IL Viking
- Full name: Idrettslaget Viking
- Founded: 10 August 1899
- Ground: Stavanger stadion, Eiganes, Stavanger

= IL Viking =

Norwegian sports club

Idrettslaget Viking was a Norwegian multi-sports club from Stavanger, Rogaland.

It was founded on 10 August 1899, and the club members volunteered to establish a sports field in Vikingmarkå, later the site of Stavanger stadion. The Norwegian championships in track and field were held already in 1901. In addition to track, the other main sport was association football. For shorter of longer periods the club also offered rugby, cricket, baseball, gymnastics, boxing, amateur wrestling, swimming, rowing, skiing, speed skating, equestrianism and harness racing.

The club saw its athletics heyday before 1930, with Jonas Solheim, August Pettersen and Bjarne Stangeland as prominent athletes; in 1931 Christian Anker-Larsen became 1500 metres champion.
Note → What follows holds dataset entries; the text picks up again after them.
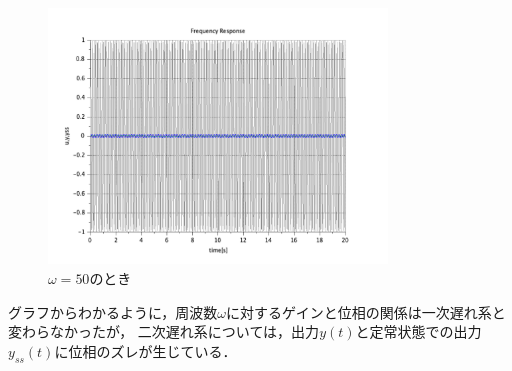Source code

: \documentclass[a4paper,11pt]{jsarticle}
\begin{document}
\begin{figure}[H]
  \centering
  \includegraphics[width=9cm]{picture/3-1-2-50.png}
  \caption{$\omega = 50$のとき}
  \label{3-1-2-50}
\end{figure}
グラフからわかるように，周波数$\omega$に対するゲインと位相の関係は一次遅れ系と変わらなかったが，
二次遅れ系については，出力$y(t)$と定常状態での出力$y_{ss}(t)$に位相のズレが生じている．
\end{document}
Liv Paulsen was among the national pioneers in women's athletics. The football team pioneered the sport in Stavanger, and became nationally prominent from 1925, when they reached the semi-final in the Norwegian football cup. The best player was Reidar Kvammen, and other international players during its first fifty years were Torgeir Torgersen, William Danielsen, Bernhard Lund, Inge Paulsen, Arthur Kvammen, Sverre Kvammen and Karsten Johannessen. A chairman for the football section was Einar Diesen. The club was also successful in amateur boxing.

In 1987 the multi-sports club was discontinued as it was split into three; the football club Viking FK, the ice hockey club Viking IK, the handball club Viking HK and an athlete's club which included boxing. Professional boxer Ole Klemetsen represented the club.